[WHAT TO DO] Write out the listing below without alteration, omitting its pictures.

[LISTED RECORDS]
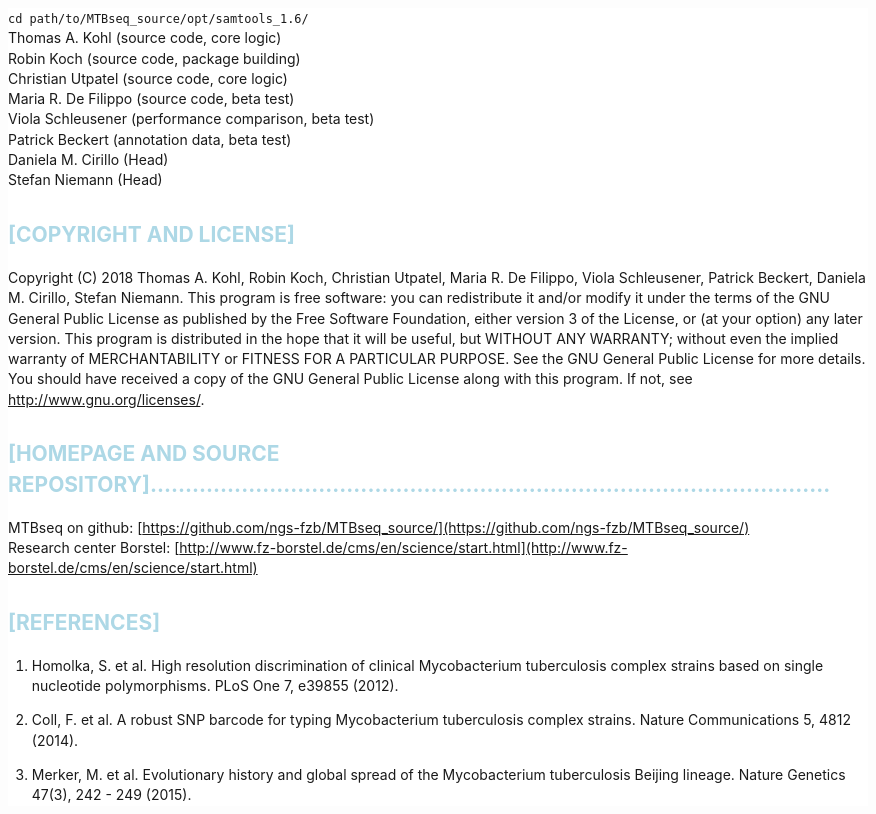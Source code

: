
 ```cd path/to/MTBseq_source/opt/samtools_1.6/ ```   
Thomas A. Kohl (source code, core logic)  
Robin Koch (source code, package building)  
Christian Utpatel (source code, core logic)  
Maria R. De Filippo (source code, beta test)  
Viola Schleusener (performance comparison, beta test)  
Patrick Beckert (annotation data, beta test)  
Daniela M. Cirillo (Head)  
Stefan Niemann (Head)  


## <span style="color:lightblue">[COPYRIGHT AND LICENSE]

Copyright (C) 2018 Thomas A. Kohl, Robin Koch, Christian Utpatel, Maria R. De Filippo, Viola Schleusener,
Patrick Beckert, Daniela M. Cirillo, Stefan Niemann. This program is free software: you can redistribute it and/or
modify it under the terms of the GNU General Public License as published by the Free Software Foundation,
either version 3 of the License, or (at your option) any later version. This program is distributed in the hope that
it will be useful, but WITHOUT ANY WARRANTY; without even the implied warranty of MERCHANTABILITY or
FITNESS FOR A PARTICULAR PURPOSE. See the GNU General Public License for more details. You should
have received a copy of the GNU General Public License along with this program. If not, see
<http://www.gnu.org/licenses/>.

## <span style="color:lightblue">[HOMEPAGE AND SOURCE REPOSITORY].................................................................................................

MTBseq on github: [https://github.com/ngs-fzb/MTBseq_source/](https://github.com/ngs-fzb/MTBseq_source/)  
Research center Borstel: [http://www.fz-borstel.de/cms/en/science/start.html](http://www.fz-borstel.de/cms/en/science/start.html)

## <span style="color:lightblue">[REFERENCES]

1. Homolka, S. et al. High resolution discrimination of clinical Mycobacterium tuberculosis complex
strains based on single nucleotide polymorphisms. PLoS One 7, e39855 (2012).

2. Coll, F. et al. A robust SNP barcode for typing Mycobacterium tuberculosis complex strains. Nature
Communications 5, 4812 (2014).

3. Merker, M. et al. Evolutionary history and global spread of the Mycobacterium tuberculosis Beijing
lineage. Nature Genetics 47(3), 242 - 249 (2015).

[WRITTEN ANSWER]
Source code

:
 ```cd path/to/MTBseq_source/opt/samtools_1.6/ ```   
Thomas A. Kohl (source code, core logic)  
Robin Koch (source code, package building)  
Christian Utpatel (source code, core logic)  
Maria R. De Filippo (source code, beta test)  
Viola Schleusener (performance comparison, beta test)  
Patrick Beckert (annotation data, beta test)  
Daniela M. Cirillo (Head)  
Stefan Niemann (Head)  


## <span style="color:lightblue">[COPYRIGHT AND LICENSE]

Copyright (C) 2018 Thomas A. Kohl, Robin Koch, Christian Utpatel, Maria R. De Filippo, Viola Schleusener,
Patrick Beckert, Daniela M. Cirillo, Stefan Niemann. This program is free software: you can redistribute it and/or
modify it under the terms of the GNU General Public License as published by the Free Software Foundation,
either version 3 of the License, or (at your option) any later version. This program is distributed in the hope that
it will be useful, but WITHOUT ANY WARRANTY; without even the implied warranty of MERCHANTABILITY or
FITNESS FOR A PARTICULAR PURPOSE. See the GNU General Public License for more details. You should
have received a copy of the GNU General Public License along with this program. If not, see
<http://www.gnu.org/licenses/>.

## <span style="color:lightblue">[HOMEPAGE AND SOURCE REPOSITORY].................................................................................................

MTBseq on github: [https://github.com/ngs-fzb/MTBseq_source/](https://github.com/ngs-fzb/MTBseq_source/)  
Research center Borstel: [http://www.fz-borstel.de/cms/en/science/start.html](http://www.fz-borstel.de/cms/en/science/start.html)

## <span style="color:lightblue">[REFERENCES]

1. Homolka, S. et al. High resolution discrimination of clinical Mycobacterium tuberculosis complex
strains based on single nucleotide polymorphisms. PLoS One 7, e39855 (2012).

2. Coll, F. et al. A robust SNP barcode for typing Mycobacterium tuberculosis complex strains. Nature
Communications 5, 4812 (2014).

3. Merker, M. et al. Evolutionary history and global spread of the Mycobacterium tuberculosis Beijing
lineage. Nature Genetics 47(3), 242 - 249 (2015).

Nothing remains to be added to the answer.